The Philippine Department of Transportation (DOTr) inaugurated the Philippine Coast Guard’s first Vessel Traffic Management System (VTMS), in a ceremony on 12 February. The system composed of VTMS Control Center and three Radar Stations strategically located at Headquarters Coast Guard District Central Visayas, Talisay, Bantalinao, and Interbridge to have full coverage of vessel movements and to prevent congestion along Cebu-Mactan Channel.
The VTMS, one of the components of Project for the Enhancement of Coastal Communications System, under the Japan International Cooperation Agency (JICA) Official Development Aid (ODA)/ Grant Aid of 1.152 Billion Yen, is a combination of advance navigation and communication systems for implementing Vessel Traffic Services (VTS).
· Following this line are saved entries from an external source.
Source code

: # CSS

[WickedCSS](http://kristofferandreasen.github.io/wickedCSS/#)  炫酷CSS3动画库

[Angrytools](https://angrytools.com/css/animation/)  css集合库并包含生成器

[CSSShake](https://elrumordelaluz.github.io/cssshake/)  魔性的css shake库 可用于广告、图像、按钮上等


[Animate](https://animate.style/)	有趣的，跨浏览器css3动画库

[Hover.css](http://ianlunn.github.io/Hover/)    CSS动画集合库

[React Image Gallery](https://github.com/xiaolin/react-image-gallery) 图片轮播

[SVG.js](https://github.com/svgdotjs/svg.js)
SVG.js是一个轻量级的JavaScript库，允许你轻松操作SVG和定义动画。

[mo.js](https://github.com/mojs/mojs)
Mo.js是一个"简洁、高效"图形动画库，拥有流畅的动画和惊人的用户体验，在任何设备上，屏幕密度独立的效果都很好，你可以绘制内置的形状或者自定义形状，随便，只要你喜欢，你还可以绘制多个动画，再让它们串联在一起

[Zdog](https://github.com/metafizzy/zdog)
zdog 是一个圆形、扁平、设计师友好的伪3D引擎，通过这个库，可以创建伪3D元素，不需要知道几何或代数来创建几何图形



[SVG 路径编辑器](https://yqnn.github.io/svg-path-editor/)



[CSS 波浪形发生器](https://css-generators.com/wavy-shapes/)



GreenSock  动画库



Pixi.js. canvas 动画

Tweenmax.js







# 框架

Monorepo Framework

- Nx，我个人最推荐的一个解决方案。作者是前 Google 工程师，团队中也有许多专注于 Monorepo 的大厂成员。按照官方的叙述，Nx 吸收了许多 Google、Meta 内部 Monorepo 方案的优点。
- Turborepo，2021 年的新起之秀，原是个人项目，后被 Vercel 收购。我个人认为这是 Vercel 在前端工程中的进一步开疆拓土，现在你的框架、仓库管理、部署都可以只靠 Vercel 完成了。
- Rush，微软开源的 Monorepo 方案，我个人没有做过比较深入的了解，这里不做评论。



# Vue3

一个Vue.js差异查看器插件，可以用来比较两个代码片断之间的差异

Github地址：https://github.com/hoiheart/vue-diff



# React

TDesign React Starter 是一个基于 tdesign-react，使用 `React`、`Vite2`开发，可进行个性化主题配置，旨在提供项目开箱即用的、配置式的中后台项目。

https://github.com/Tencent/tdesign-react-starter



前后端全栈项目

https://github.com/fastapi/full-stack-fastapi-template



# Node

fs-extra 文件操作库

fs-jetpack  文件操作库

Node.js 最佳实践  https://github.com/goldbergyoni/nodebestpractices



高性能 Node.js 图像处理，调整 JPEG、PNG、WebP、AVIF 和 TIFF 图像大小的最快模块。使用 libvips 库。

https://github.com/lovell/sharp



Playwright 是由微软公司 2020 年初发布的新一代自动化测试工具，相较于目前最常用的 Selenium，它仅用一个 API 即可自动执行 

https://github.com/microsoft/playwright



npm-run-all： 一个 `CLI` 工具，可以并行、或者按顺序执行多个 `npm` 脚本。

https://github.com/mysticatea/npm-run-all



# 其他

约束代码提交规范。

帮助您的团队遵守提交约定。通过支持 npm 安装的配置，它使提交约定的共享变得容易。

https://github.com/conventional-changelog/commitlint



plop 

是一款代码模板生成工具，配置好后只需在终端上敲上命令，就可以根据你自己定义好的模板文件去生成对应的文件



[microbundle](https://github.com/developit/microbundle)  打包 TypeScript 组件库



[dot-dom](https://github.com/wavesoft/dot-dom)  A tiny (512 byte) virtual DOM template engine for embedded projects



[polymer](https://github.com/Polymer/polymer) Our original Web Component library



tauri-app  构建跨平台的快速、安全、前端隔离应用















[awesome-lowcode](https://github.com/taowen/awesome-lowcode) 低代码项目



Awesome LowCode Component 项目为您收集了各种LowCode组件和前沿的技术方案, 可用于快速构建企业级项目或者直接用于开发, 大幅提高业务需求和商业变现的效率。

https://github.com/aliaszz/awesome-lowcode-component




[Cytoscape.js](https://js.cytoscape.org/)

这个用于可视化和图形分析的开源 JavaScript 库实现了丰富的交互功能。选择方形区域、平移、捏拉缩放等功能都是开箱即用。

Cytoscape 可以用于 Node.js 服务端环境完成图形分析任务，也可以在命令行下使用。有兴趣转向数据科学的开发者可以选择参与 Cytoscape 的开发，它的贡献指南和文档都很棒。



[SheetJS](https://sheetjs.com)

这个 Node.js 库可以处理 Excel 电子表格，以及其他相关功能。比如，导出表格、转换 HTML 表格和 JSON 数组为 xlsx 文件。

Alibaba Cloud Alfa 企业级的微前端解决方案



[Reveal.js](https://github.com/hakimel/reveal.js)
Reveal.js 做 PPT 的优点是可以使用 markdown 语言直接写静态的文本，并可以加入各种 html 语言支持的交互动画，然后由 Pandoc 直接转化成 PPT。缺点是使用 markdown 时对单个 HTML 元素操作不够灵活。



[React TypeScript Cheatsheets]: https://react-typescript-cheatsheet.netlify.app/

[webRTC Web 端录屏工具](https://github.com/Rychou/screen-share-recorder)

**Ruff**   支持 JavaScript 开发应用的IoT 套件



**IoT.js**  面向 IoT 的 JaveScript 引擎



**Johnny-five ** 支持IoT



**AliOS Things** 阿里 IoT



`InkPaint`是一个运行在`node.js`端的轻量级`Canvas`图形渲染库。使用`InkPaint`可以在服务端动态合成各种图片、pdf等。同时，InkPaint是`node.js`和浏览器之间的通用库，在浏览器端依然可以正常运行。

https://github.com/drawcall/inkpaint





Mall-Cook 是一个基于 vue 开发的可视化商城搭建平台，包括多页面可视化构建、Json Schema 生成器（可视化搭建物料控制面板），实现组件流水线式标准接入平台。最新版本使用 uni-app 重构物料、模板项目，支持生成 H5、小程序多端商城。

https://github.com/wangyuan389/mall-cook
The service is implemented by a competent authority, in this case the Philippine Coast Guard, to improve the safety and efficiency of maritime traffic, to improve the safety of life at sea, and to protect the environment in accordance with the IMO resolution A.857(20).
Being the second largest domestic port in the Philippines and a maritime hub for the Visayan region, the port of Cebu is one of the busiest maritime traffic in the country.
The move was important considering the history of collision of the Philippine-registered passenger ferry operated by 2Go Travel, ‘M/V St Thomas Aquinas’, and a cargo ship named ‘M/V Sulpicio Express Siete’ of Philippine Span Asia Carrier Corporation, causing the sinking on 16 August 2013. During the official investigation of a Special Board of Marine Inquiry on 23 August of the same year in Cebu City, the captain of Trans Asia Nine, a cargo ship in the area of the incident, testified that the ‘Sulpicio Line Siete’ was in the inbound lane instead of the outbound line, which caused the collision and the death of 55 passengers, 65 missing with 750 rescued.